Record extracts -

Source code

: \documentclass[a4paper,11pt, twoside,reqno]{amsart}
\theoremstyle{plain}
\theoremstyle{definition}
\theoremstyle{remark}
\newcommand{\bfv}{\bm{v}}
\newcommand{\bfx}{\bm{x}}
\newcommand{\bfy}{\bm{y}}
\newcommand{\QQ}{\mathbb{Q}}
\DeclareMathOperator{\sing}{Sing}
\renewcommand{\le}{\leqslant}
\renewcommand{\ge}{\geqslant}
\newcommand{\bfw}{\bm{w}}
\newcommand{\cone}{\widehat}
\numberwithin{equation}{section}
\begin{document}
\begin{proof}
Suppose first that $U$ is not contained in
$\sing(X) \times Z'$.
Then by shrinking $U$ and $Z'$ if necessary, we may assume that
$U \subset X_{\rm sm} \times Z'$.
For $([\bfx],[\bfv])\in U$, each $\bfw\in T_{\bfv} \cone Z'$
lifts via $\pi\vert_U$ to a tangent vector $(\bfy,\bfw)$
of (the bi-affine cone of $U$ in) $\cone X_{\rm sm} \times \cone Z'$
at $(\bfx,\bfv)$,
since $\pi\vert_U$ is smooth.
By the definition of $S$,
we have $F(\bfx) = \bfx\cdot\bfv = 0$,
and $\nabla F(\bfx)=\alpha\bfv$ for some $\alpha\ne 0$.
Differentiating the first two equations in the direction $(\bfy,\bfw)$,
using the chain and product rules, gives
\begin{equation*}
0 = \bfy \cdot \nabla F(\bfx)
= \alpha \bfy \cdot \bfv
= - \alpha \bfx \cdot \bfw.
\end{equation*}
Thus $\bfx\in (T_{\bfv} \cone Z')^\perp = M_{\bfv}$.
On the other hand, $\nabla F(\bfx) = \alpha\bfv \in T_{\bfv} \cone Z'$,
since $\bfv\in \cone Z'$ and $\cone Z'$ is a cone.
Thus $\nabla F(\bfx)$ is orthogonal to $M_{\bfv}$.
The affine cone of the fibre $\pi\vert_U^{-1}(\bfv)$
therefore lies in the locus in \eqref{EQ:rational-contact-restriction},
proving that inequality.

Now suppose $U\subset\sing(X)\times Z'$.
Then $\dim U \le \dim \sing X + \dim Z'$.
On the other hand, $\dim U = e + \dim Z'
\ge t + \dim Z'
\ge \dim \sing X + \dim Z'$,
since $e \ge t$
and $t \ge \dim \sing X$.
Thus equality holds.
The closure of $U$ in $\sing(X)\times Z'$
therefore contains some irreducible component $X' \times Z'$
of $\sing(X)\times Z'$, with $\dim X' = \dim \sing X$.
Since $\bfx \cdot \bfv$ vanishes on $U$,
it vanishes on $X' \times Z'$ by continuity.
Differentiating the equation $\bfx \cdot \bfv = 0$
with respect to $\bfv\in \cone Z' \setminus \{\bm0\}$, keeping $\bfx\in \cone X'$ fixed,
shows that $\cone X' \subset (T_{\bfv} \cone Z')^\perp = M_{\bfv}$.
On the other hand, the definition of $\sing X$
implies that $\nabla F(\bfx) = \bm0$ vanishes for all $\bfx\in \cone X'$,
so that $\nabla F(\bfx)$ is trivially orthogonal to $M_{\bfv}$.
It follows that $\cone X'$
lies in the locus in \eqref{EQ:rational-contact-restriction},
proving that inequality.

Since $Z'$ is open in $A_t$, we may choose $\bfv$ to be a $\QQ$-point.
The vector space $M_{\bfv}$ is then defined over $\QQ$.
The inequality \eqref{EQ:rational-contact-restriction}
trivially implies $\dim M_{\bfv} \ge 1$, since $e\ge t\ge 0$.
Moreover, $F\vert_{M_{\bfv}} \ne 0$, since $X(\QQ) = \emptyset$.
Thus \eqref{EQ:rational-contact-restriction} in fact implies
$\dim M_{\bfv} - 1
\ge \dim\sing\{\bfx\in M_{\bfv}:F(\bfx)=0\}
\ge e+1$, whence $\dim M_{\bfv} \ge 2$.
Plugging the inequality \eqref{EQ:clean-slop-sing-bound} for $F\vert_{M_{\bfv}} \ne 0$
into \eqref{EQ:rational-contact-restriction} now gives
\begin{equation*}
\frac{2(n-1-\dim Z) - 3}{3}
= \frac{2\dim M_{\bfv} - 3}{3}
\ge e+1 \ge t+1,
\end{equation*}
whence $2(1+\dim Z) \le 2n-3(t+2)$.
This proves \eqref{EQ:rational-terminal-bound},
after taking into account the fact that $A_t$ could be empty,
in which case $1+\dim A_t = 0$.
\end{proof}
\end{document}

...

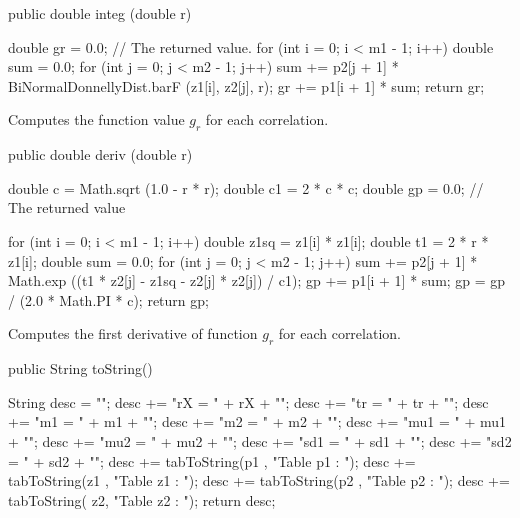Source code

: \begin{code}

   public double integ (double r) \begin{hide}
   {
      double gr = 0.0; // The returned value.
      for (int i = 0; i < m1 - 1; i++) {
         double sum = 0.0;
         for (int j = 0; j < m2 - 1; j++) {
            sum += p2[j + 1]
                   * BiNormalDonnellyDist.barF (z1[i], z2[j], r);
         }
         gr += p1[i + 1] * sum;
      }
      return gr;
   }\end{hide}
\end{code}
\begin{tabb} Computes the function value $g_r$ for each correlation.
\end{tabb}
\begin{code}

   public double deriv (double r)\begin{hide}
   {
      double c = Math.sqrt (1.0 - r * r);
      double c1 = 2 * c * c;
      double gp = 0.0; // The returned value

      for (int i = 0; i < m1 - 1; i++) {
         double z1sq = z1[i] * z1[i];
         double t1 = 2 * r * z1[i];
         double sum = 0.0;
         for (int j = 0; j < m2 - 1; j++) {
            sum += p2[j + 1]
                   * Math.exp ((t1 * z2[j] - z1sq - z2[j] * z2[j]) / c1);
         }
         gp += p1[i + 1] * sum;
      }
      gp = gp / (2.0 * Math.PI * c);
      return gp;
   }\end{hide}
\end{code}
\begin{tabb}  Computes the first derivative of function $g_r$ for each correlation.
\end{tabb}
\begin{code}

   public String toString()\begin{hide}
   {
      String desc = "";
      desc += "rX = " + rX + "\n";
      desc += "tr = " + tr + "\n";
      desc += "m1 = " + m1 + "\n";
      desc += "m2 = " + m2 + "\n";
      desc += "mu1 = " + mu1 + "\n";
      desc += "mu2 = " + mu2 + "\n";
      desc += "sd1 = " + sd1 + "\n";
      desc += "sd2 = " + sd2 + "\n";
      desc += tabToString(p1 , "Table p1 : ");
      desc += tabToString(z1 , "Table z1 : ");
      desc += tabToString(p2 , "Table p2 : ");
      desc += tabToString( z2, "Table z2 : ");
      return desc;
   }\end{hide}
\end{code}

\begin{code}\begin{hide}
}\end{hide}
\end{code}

What you should do - Once you have counted the lines of the material that include "alpha", give only that number.

Response - 4